Я потянулась к нему, вытянув руки, и с ленивой улыбкой сказала:
— Иди ко мне. Помоги мне встать.
Он тут же подошёл, протянул руку, и я, всё ещё улыбаясь, оперлась на него. Когда я встала, мои пальцы почти автоматически потянулись к лежащим рядом свежим трусикам. Подняв их, я прижала их к бедру, а затем, не отпуская Марка, другой рукой обхватила его член — как поводок. Он вздрогнул, но не отстранился. Я даже не смотрела на него, просто направилась в сторону ванной, ведя его за собой, словно послушного питомца.

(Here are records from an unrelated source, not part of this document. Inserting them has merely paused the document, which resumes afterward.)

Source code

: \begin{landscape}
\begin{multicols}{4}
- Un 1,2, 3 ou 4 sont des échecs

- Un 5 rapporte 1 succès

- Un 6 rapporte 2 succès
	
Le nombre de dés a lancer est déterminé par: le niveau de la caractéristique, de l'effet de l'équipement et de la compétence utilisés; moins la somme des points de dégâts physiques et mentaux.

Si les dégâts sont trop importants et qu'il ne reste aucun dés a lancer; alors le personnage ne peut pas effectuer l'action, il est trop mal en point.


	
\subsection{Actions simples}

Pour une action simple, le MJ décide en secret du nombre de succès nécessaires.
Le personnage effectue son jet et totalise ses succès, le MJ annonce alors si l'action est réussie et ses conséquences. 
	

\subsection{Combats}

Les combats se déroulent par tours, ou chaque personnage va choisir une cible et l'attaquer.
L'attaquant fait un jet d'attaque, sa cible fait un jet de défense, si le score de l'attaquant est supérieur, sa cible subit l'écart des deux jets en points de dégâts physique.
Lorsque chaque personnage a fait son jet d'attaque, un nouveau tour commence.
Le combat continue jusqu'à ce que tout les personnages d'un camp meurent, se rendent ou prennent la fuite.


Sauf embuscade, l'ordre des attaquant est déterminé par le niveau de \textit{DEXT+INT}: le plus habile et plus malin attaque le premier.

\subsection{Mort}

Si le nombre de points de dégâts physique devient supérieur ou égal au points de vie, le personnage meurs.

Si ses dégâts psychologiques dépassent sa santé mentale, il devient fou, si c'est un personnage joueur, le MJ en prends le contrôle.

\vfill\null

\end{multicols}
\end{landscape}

Позади раздался смех Лиссы:
— Ты там это! Племянников мне не сделай!
Я обернулась через плечо и рассмеялась в ответ:
— Да ну тебя, вредина!
Марк вспыхнул. Его уши моментально порозовели, и даже шея пошла пятнами. Но куда забавнее — его игрушка вновь откликнулась. На мою ладонь легла нарастающая тяжесть, пульсация. Он сам, кажется, этого не ожидал, и оттого стало ещё смешнее.
— Ну вот, — подхватила Лисса, всё ещё посмеиваясь. — Даже слова у тебя возбуждают, Курай.
— Я вообще волшебница, — бросила я лукаво, не оборачиваясь, всё так же ведя Марка за собой.
Мы вошли в ванную. Я отпустила его, повернулась, включила воду. Поток сначала был холодным, и от него по коже пробежала дрожь. Я взглянула на Марка — он стоял, слегка склонив голову, будто ожидая следующей команды.
Я усмехнулась, шагнув под поток:
— Душ, только душ! — сказала я, ткнув пальцем в воздух перед собой.
Как только я вошла в душевую кабину и закрыла за собой дверь, меня сразу же окутало приятное тепло и расслабленность. Горячие струи воды ударили по коже, вызвав тихий стон наслаждения. Мне казалось, что все напряжение и усталость этого дня мгновенно растворяются в этом тёплом ласковом потоке, утекают куда-то вниз, оставляя лишь приятную томную лень и чувство лёгкости.
Я лениво взяла с полки мягкую пушистую мочалку и протянула её Марку, повернувшись к нему спиной. Мои слова слетели с губ вкрадчиво и мягко, словно сонная просьба:
— Пока просто мочалкой, без пены. Я хочу немного погреться под водой.
Марк кивнул и подошёл ближе, робко прикасаясь мочалкой к моим плечам. Я чуть прогнулась, упираясь ладонями в стенки кабины, полностью доверяя ему и позволяя себе насладиться моментом, стоя под горячими струями, которые стекали по моей шее, груди, животу, разбиваясь о мои соски и стекая вниз, словно маленькие реки.
Его прикосновения были осторожными и нежными — он явно боялся сделать что-то не так, поэтому старался быть максимально деликатным. Я улыбалась, прикрыв глаза, пока он аккуратно водил мочалкой по моим плечам и лопаткам, легко и аккуратно. Сначала это было лишь лёгкое прикосновение, но постепенно Марк стал чуть увереннее, позволяя себе скользить мочалкой всё ниже, вдоль позвоночника, мягко касаясь поясницы и попки, отчего моё тело иногда инстинктивно вздрагивало и покачивалось в ответ.